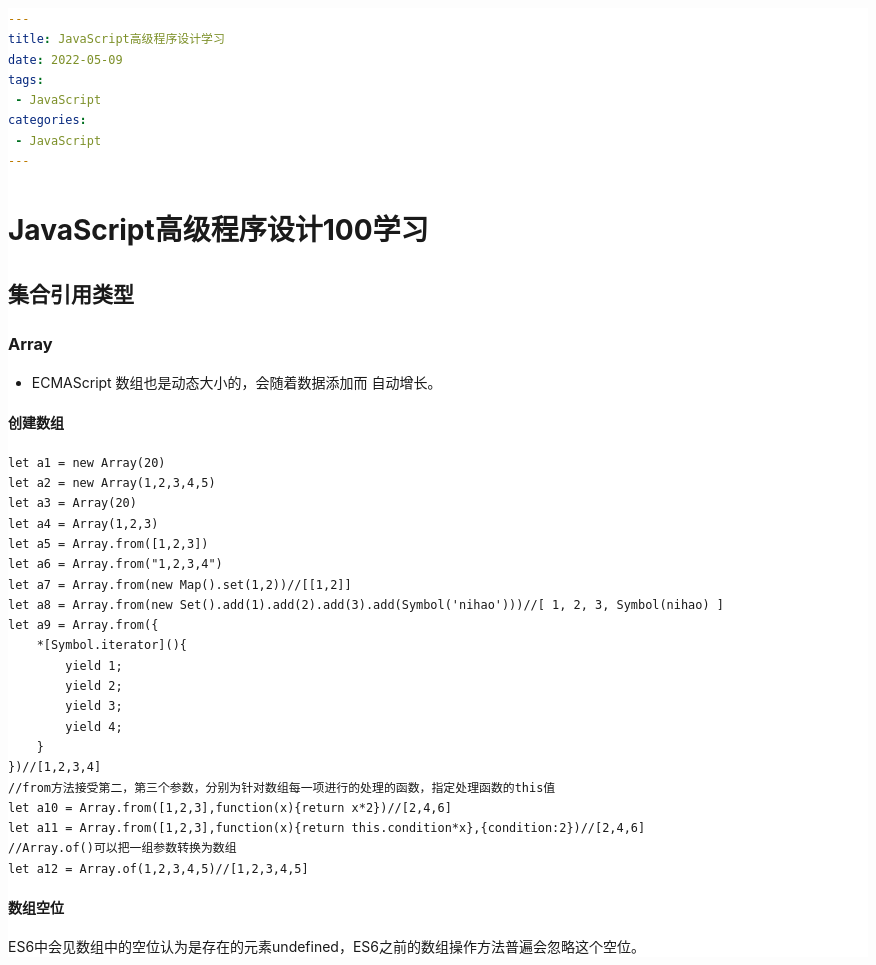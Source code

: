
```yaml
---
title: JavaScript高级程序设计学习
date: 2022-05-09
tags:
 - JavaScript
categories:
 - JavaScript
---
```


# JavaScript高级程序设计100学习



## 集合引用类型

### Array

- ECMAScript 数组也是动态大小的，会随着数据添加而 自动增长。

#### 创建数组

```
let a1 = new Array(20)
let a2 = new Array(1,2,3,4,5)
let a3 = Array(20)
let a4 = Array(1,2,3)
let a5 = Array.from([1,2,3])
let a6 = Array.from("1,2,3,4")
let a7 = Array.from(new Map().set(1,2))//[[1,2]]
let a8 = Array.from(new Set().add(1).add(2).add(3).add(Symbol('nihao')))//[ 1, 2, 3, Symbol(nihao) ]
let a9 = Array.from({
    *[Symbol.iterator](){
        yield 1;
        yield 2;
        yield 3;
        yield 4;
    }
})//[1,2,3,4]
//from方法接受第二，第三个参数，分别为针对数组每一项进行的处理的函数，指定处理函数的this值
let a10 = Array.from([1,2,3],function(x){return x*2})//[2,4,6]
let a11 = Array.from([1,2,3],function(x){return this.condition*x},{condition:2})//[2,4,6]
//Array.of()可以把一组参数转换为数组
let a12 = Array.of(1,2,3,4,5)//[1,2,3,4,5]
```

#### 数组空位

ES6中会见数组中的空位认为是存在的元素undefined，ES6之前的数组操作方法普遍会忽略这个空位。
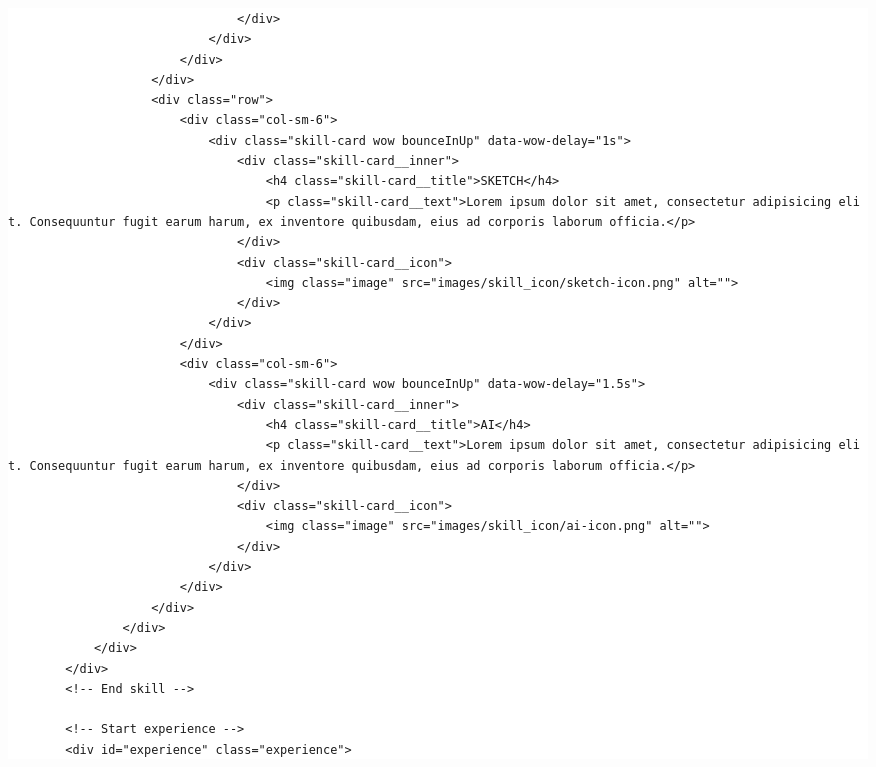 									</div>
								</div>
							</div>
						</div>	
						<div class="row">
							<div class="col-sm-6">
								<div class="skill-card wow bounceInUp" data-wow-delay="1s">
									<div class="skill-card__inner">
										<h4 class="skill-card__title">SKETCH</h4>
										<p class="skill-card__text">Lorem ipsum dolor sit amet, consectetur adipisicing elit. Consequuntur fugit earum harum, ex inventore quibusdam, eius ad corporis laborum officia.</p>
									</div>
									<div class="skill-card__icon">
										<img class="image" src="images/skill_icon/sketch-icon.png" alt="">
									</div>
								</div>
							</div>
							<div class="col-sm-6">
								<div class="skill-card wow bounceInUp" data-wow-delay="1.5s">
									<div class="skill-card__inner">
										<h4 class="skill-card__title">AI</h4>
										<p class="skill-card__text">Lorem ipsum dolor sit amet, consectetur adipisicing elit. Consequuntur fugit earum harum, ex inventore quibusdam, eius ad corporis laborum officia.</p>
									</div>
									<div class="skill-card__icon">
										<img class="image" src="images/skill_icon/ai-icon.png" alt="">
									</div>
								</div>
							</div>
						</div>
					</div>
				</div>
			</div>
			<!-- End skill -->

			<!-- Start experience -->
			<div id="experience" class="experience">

...

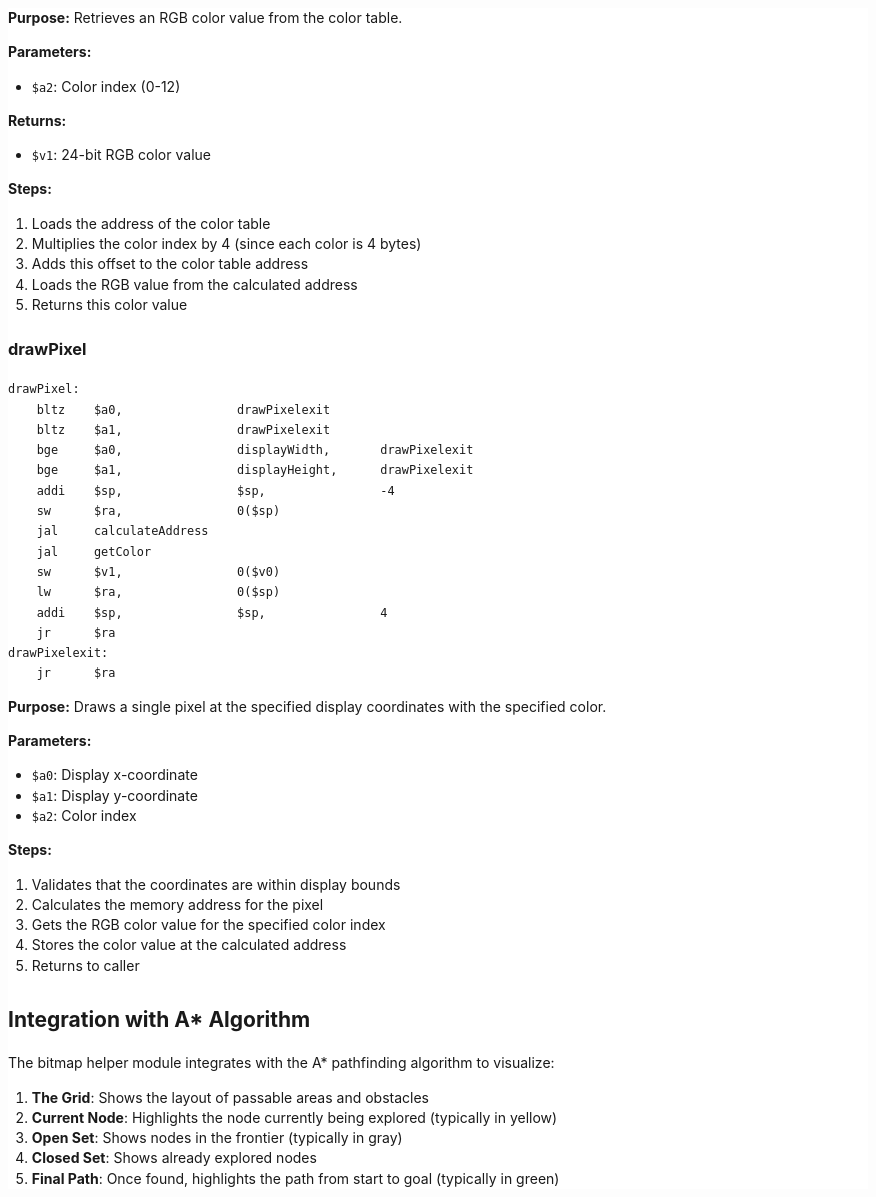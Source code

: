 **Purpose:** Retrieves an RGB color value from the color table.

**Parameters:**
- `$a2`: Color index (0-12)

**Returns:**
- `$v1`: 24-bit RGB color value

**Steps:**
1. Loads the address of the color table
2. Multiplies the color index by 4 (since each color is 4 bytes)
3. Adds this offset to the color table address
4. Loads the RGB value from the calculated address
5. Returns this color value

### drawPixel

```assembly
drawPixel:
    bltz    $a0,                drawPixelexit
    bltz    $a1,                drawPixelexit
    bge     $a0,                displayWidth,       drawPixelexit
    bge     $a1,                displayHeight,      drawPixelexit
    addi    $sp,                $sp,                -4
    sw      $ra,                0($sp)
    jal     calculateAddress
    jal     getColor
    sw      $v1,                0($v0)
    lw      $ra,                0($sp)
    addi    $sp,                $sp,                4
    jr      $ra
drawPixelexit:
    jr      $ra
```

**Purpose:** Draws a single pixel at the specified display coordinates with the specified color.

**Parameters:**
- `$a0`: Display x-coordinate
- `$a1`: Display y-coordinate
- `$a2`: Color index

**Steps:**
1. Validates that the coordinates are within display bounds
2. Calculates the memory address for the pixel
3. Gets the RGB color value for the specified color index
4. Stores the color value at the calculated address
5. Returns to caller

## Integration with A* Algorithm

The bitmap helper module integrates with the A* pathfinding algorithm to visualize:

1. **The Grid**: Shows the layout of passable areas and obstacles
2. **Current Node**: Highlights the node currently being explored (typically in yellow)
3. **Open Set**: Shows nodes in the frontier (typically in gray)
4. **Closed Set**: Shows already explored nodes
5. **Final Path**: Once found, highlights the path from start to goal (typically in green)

Work instruction:
If a line in the entries above has the word "experience", copy it.

Exercise result:
			<!-- Start experience -->
			<div id="experience" class="experience">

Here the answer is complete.